» Provided information
'''

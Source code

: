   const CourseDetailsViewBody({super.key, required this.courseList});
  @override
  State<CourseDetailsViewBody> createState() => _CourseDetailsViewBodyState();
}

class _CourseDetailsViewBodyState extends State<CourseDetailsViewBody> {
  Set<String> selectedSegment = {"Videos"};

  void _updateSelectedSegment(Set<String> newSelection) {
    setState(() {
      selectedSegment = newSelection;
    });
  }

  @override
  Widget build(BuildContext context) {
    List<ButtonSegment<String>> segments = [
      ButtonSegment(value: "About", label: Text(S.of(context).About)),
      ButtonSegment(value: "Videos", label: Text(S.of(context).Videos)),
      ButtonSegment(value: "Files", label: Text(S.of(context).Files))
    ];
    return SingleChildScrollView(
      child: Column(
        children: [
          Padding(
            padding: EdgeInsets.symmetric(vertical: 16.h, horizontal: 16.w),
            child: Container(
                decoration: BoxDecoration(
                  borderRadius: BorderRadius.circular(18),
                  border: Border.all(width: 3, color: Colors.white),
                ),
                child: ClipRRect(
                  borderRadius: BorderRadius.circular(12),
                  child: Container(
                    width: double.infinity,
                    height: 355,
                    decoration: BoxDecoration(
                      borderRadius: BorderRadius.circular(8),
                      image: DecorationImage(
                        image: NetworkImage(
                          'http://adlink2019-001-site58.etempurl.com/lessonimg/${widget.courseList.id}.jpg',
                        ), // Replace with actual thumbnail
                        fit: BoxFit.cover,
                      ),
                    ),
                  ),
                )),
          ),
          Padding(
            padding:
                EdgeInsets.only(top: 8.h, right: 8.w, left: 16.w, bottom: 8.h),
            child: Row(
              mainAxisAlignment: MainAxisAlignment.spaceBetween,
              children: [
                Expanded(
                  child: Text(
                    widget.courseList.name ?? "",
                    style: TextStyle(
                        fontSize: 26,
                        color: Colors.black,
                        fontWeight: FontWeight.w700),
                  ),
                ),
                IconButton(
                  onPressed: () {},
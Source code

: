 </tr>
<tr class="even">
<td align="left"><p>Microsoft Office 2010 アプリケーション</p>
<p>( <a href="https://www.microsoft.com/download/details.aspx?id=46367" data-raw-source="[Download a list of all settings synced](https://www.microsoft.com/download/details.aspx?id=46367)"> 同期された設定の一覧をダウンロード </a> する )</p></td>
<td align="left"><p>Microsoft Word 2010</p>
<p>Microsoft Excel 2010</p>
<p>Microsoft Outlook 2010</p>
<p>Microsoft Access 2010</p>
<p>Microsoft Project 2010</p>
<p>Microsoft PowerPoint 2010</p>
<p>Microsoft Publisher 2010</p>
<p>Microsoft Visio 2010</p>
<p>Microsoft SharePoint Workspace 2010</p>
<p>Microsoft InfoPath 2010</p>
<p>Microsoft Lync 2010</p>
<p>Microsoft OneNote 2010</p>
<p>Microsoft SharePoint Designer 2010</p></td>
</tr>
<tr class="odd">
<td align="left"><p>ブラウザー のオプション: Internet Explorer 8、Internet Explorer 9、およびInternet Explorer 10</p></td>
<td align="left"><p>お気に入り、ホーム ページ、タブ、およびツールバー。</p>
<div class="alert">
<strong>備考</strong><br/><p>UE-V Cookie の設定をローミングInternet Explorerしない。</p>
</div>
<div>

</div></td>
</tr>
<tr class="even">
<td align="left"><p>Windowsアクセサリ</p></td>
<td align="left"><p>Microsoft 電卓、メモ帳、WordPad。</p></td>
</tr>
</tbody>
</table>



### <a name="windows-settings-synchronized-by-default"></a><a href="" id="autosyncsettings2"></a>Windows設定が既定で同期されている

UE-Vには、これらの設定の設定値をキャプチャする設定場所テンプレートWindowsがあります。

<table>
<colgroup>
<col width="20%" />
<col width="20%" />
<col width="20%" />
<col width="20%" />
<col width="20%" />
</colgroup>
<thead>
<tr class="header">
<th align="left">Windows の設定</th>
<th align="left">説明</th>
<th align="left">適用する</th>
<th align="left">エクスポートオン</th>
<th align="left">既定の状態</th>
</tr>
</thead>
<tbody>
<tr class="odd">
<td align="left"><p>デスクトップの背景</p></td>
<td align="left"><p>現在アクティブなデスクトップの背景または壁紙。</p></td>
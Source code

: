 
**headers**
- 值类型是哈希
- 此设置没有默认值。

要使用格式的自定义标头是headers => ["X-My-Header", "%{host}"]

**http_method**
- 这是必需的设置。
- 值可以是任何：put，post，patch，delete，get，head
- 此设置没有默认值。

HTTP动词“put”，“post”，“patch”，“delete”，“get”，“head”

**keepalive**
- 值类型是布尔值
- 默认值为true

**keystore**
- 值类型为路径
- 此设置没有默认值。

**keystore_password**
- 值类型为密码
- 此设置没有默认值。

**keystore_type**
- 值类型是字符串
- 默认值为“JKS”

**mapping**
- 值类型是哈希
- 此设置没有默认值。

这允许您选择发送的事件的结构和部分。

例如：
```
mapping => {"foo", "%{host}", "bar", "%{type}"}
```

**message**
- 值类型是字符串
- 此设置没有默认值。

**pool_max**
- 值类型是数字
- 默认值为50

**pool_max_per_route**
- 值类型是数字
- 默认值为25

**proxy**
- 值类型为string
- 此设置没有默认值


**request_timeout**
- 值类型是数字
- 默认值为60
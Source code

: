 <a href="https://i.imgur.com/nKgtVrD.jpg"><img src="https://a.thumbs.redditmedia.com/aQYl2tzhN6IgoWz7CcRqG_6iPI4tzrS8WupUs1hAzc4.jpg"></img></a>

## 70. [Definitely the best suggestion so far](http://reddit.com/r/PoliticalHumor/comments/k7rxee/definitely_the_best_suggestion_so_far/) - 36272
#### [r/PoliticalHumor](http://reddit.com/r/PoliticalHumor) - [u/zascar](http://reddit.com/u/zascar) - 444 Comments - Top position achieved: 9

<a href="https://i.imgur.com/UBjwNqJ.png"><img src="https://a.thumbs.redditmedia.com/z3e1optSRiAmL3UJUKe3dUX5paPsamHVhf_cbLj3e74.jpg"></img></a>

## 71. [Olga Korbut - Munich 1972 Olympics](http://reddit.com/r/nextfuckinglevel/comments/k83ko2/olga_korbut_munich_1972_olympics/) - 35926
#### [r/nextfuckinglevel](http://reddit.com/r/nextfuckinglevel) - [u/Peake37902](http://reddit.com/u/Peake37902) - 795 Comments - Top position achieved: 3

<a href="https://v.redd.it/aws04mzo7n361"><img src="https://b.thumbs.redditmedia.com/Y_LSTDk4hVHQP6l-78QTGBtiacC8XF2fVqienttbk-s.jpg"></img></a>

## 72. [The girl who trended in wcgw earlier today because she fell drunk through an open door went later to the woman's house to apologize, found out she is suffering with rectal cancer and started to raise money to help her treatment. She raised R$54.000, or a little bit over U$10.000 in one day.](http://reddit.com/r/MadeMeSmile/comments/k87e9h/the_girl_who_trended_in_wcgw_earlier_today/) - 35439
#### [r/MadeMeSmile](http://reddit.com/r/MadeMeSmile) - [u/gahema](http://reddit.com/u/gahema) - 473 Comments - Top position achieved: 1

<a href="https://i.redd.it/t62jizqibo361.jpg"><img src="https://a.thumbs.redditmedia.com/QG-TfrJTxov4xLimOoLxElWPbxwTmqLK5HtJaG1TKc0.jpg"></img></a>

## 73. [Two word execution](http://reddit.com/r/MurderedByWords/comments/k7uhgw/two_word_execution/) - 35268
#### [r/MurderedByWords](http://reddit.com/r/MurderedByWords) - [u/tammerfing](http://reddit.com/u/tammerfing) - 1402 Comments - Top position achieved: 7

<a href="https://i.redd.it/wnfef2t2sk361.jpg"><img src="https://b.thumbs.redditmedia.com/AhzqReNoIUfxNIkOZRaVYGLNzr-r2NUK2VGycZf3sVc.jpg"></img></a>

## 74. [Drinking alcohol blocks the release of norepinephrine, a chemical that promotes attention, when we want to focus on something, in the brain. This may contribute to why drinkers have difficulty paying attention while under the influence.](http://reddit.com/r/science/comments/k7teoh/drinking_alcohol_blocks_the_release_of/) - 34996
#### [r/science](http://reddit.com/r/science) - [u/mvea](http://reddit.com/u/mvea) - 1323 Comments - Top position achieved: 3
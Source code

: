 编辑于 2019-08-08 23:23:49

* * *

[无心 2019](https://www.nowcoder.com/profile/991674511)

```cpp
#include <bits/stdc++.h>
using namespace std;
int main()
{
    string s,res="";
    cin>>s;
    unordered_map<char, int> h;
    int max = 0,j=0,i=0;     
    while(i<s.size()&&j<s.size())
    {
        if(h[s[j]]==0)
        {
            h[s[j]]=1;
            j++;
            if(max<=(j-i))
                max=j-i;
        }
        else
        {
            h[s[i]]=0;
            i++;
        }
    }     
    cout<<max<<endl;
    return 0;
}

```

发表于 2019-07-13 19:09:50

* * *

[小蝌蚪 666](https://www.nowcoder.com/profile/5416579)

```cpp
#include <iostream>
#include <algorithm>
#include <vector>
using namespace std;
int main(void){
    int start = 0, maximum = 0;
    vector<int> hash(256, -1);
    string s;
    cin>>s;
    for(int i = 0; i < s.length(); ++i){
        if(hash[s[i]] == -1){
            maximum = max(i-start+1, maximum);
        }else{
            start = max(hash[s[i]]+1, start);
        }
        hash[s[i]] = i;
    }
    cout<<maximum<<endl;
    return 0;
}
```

'''

» Instructions for the task
In the entries above, identify each line that includes the string "MurderedByWords", then copy it.

» Written solution
## 73. [Two word execution](http://reddit.com/r/MurderedByWords/comments/k7uhgw/two_word_execution/) - 35268
#### [r/MurderedByWords](http://reddit.com/r/MurderedByWords) - [u/tammerfing](http://reddit.com/u/tammerfing) - 1402 Comments - Top position achieved: 7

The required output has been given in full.